Build your own fucking trains, planes and automobiles

In memoriam, John Hughes. Quentin Tarantino once said he wanted the ultra-cheap Reservoir Dogs to look like a $3 million movie. And when he got $3 million to make Pulp Fiction, he wanted to make it look like a $10 million movie. My favorite John Hughes movie works the opposite way. Part of its charm is that it seems small-scale, intimate and focused. In fact, it was a Terminator-style blowout. A movie that looks like $3 million but actually…

At a cost of nearly $30 million, Planes, Trains and Automobiles was Tanen’s most expensive vote of confidence in Hughes. The deceptively simple story, about a businessman (Steve Martin) trying to make it from New York to his home in Chicago in time for Thanksgiving, became a logistical nightmare. For one thing, no transportation company would agree to cooperate with a movie that characterized it as inept or deficient in any way. So Hughes’s crews had to rent twenty miles of train track and refurbish old railroad cars, construct a set that looked like an airline terminal, design a rent-a-car company logo and uniforms, and then rent 250 cars.

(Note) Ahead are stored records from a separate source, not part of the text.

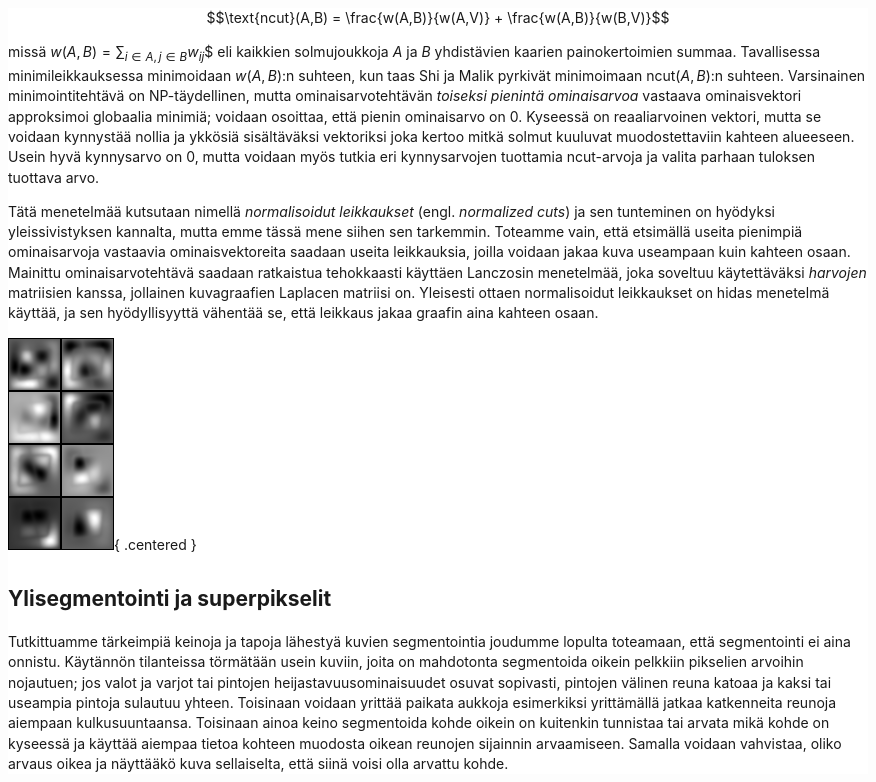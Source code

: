 $$\text{ncut}(A,B) = \frac{w(A,B)}{w(A,V)} + \frac{w(A,B)}{w(B,V)}$$

missä $w(A,B) = \sum_{i \in A, j \in B}w_{ij}$$ eli kaikkien solmujoukkoja $A$
ja $B$ yhdistävien kaarien painokertoimien summaa. Tavallisessa
minimileikkauksessa minimoidaan $w(A,B)$:n suhteen, kun taas Shi ja Malik
pyrkivät minimoimaan $\text{ncut}(A,B)$:n suhteen. Varsinainen minimointitehtävä
on NP-täydellinen, mutta ominaisarvotehtävän *toiseksi pienintä ominaisarvoa*
vastaava ominaisvektori approksimoi globaalia minimiä; voidaan osoittaa, että
pienin ominaisarvo on $0$. Kyseessä on reaaliarvoinen vektori, mutta se voidaan
kynnystää nollia ja ykkösiä sisältäväksi vektoriksi joka kertoo mitkä solmut
kuuluvat muodostettaviin kahteen alueeseen. Usein hyvä kynnysarvo on $0$, mutta
voidaan myös tutkia eri kynnysarvojen tuottamia $\text{ncut}$-arvoja ja valita
parhaan tuloksen tuottava arvo.

Tätä menetelmää kutsutaan nimellä *normalisoidut leikkaukset* (engl.
*normalized cuts*) ja sen tunteminen on hyödyksi yleissivistyksen kannalta,
mutta emme tässä mene siihen sen tarkemmin. Toteamme vain, että etsimällä
useita pienimpiä ominaisarvoja vastaavia ominaisvektoreita saadaan useita
leikkauksia, joilla voidaan jakaa kuva useampaan kuin kahteen osaan. Mainittu
ominaisarvotehtävä saadaan ratkaistua tehokkaasti käyttäen Lanczosin
menetelmää, joka soveltuu käytettäväksi *harvojen* matriisien kanssa,
jollainen kuvagraafien Laplacen matriisi on. Yleisesti ottaen normalisoidut
leikkaukset on hidas menetelmä käyttää, ja sen hyödyllisyyttä vähentää se,
että leikkaus jakaa graafin aina kahteen osaan.

![Kuvan normalisoituja leikkauksia](images/normalized-cuts.png){ .centered }

## Ylisegmentointi ja superpikselit

Tutkittuamme tärkeimpiä keinoja ja tapoja lähestyä kuvien segmentointia joudumme
lopulta toteamaan, että segmentointi ei aina onnistu. Käytännön tilanteissa
törmätään usein kuviin, joita on mahdotonta segmentoida oikein pelkkiin
pikselien arvoihin nojautuen; jos valot ja varjot tai pintojen
heijastavuusominaisuudet osuvat sopivasti, pintojen välinen reuna katoaa ja
kaksi tai useampia pintoja sulautuu yhteen. Toisinaan voidaan yrittää paikata
aukkoja esimerkiksi yrittämällä jatkaa katkenneita reunoja aiempaan
kulkusuuntaansa. Toisinaan ainoa keino segmentoida kohde oikein on kuitenkin
tunnistaa tai arvata mikä kohde on kyseessä ja käyttää aiempaa tietoa kohteen
muodosta oikean reunojen sijainnin arvaamiseen. Samalla voidaan vahvistaa, oliko
arvaus oikea ja näyttääkö kuva sellaiselta, että siinä voisi olla arvattu kohde.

On top of that, cast and crew traveled from the Midwest to the East Coast and back in perpetual search of snow, which perversely seemed to melt whenever they arrived. The shoot was hellish, and according to some who worked on it, Hughes only made it worse. He shot an enormous amount of film — about 600,000 feet, almost twice the industry average. It was understood that he could never be disturbed in his trailer, but since he was not only the writer and director but also the producer of the movie, he had to approve every aspect of filming. Although Hughes denies that he was inaccessible, members of his crew claimed they would wait outside his door with questions — what sort of wallpaper did he want for the foyer of Steve Martin’s home, which location they would be using the next day — hoping for answers lest they risk his wrath by guessing wrong.

via Via Dr. Jekyll and Mr. Hughes.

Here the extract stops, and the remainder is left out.